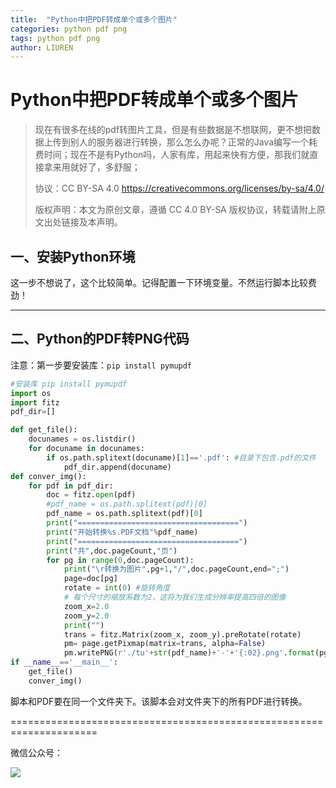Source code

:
 ```yaml
---
title:  "Python中把PDF转成单个或多个图片"
categories: python pdf png
tags: python pdf png
author: LIUREN
---
```


# Python中把PDF转成单个或多个图片

> 现在有很多在线的pdf转图片工具，但是有些数据是不想联网，更不想把数据上传到别人的服务器进行转换，那么怎么办呢？正常的Java编写一个耗费时间；现在不是有Python吗，人家有库，用起来快有方便，那我们就直接拿来用就好了，多舒服；
>
> 协议：CC BY-SA 4.0 https://creativecommons.org/licenses/by-sa/4.0/  
>
> 版权声明：本文为原创文章，遵循 CC 4.0 BY-SA 版权协议，转载请附上原文出处链接及本声明。



## 一、安装Python环境

这一步不想说了，这个比较简单。记得配置一下环境变量。不然运行脚本比较费劲！

------



## 二、Python的PDF转PNG代码

注意：第一步要安装库：`pip install pymupdf`

```python
#安装库 pip install pymupdf
import os
import fitz
pdf_dir=[]

def get_file():
	docunames = os.listdir()
	for docuname in docunames:
		if os.path.splitext(docuname)[1]=='.pdf': #目录下包含.pdf的文件
			pdf_dir.append(docuname)
def conver_img():
	for pdf in pdf_dir:
		doc = fitz.open(pdf)
		#pdf_name = os.path.splitext(pdf)[0]
		pdf_name = os.path.splitext(pdf)[0]
		print("====================================")
		print("开始转换%s.PDF文档"%pdf_name)
		print("====================================")
		print("共",doc.pageCount,"页")
		for pg in range(0,doc.pageCount):
			print("\r转换为图片",pg+1,"/",doc.pageCount,end=";")
			page=doc[pg]
			rotate = int(0) #旋转角度
			# 每个尺寸的缩放系数为2，这将为我们生成分辨率提高四倍的图像
			zoom_x=2.0
			zoom_y=2.0
			print("")
			trans = fitz.Matrix(zoom_x, zoom_y).preRotate(rotate)
			pm= page.getPixmap(matrix=trans, alpha=False)
			pm.writePNG(r'./tu'+str(pdf_name)+'-'+'{:02}.png'.format(pg))
if __name__=='__main__':
	get_file()
	conver_img()
```



脚本和PDF要在同一个文件夹下。该脚本会对文件夹下的所有PDF进行转换。

=====================================================================

微信公众号：

![](https://www.codepeople.cn/imges/weixin_icon/weixin.jpg)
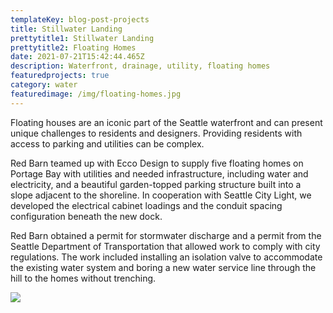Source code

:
 ```yaml
---
templateKey: blog-post-projects
title: Stillwater Landing
prettytitle1: Stillwater Landing
prettytitle2: Floating Homes
date: 2021-07-21T15:42:44.465Z
description: Waterfront, drainage, utility, floating homes
featuredprojects: true
category: water
featuredimage: /img/floating-homes.jpg
---
```

Floating houses are an iconic part of the Seattle waterfront and can present unique challenges to residents and designers. Providing residents with access to parking and utilities can be complex.

Red Barn teamed up with Ecco Design to supply five floating homes on Portage Bay with utilities and needed infrastructure, including water and electricity, and a beautiful garden-topped parking structure built into a slope adjacent to the shoreline. In cooperation with Seattle City Light, we developed the electrical cabinet loadings and the conduit spacing configuration beneath the new dock.

Red Barn obtained a permit for stormwater discharge and a permit from the Seattle Department of Transportation that allowed work to comply with city regulations. The work included installing an isolation valve to accommodate the existing water system and boring a new water service line through the hill to the homes without trenching.

![](/img/floating-homes-2.jpg)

* _Exercise goal_: Leaving the pictures out, transcribe the entries above exactly as written.

* _Result of this task_:
Source code

:
 ```yaml
---
title:  "Python中把PDF转成单个或多个图片"
categories: python pdf png
tags: python pdf png
author: LIUREN
---
```


# Python中把PDF转成单个或多个图片

> 现在有很多在线的pdf转图片工具，但是有些数据是不想联网，更不想把数据上传到别人的服务器进行转换，那么怎么办呢？正常的Java编写一个耗费时间；现在不是有Python吗，人家有库，用起来快有方便，那我们就直接拿来用就好了，多舒服；
>
> 协议：CC BY-SA 4.0 https://creativecommons.org/licenses/by-sa/4.0/  
>
> 版权声明：本文为原创文章，遵循 CC 4.0 BY-SA 版权协议，转载请附上原文出处链接及本声明。



## 一、安装Python环境

这一步不想说了，这个比较简单。记得配置一下环境变量。不然运行脚本比较费劲！

------



## 二、Python的PDF转PNG代码

注意：第一步要安装库：`pip install pymupdf`

```python
#安装库 pip install pymupdf
import os
import fitz
pdf_dir=[]

def get_file():
	docunames = os.listdir()
	for docuname in docunames:
		if os.path.splitext(docuname)[1]=='.pdf': #目录下包含.pdf的文件
			pdf_dir.append(docuname)
def conver_img():
	for pdf in pdf_dir:
		doc = fitz.open(pdf)
		#pdf_name = os.path.splitext(pdf)[0]
		pdf_name = os.path.splitext(pdf)[0]
		print("====================================")
		print("开始转换%s.PDF文档"%pdf_name)
		print("====================================")
		print("共",doc.pageCount,"页")
		for pg in range(0,doc.pageCount):
			print("\r转换为图片",pg+1,"/",doc.pageCount,end=";")
			page=doc[pg]
			rotate = int(0) #旋转角度
			# 每个尺寸的缩放系数为2，这将为我们生成分辨率提高四倍的图像
			zoom_x=2.0
			zoom_y=2.0
			print("")
			trans = fitz.Matrix(zoom_x, zoom_y).preRotate(rotate)
			pm= page.getPixmap(matrix=trans, alpha=False)
			pm.writePNG(r'./tu'+str(pdf_name)+'-'+'{:02}.png'.format(pg))
if __name__=='__main__':
	get_file()
	conver_img()
```



脚本和PDF要在同一个文件夹下。该脚本会对文件夹下的所有PDF进行转换。

=====================================================================

微信公众号：

![](https://www.codepeople.cn/imges/weixin_icon/weixin.jpg)
Source code

:
 ```yaml
---
templateKey: blog-post-projects
title: Stillwater Landing
prettytitle1: Stillwater Landing
prettytitle2: Floating Homes
date: 2021-07-21T15:42:44.465Z
description: Waterfront, drainage, utility, floating homes
featuredprojects: true
category: water
featuredimage: /img/floating-homes.jpg
---
```

Floating houses are an iconic part of the Seattle waterfront and can present unique challenges to residents and designers. Providing residents with access to parking and utilities can be complex.

Red Barn teamed up with Ecco Design to supply five floating homes on Portage Bay with utilities and needed infrastructure, including water and electricity, and a beautiful garden-topped parking structure built into a slope adjacent to the shoreline. In cooperation with Seattle City Light, we developed the electrical cabinet loadings and the conduit spacing configuration beneath the new dock.

Red Barn obtained a permit for stormwater discharge and a permit from the Seattle Department of Transportation that allowed work to comply with city regulations. The work included installing an isolation valve to accommodate the existing water system and boring a new water service line through the hill to the homes without trenching.

![](/img/floating-homes-2.jpg)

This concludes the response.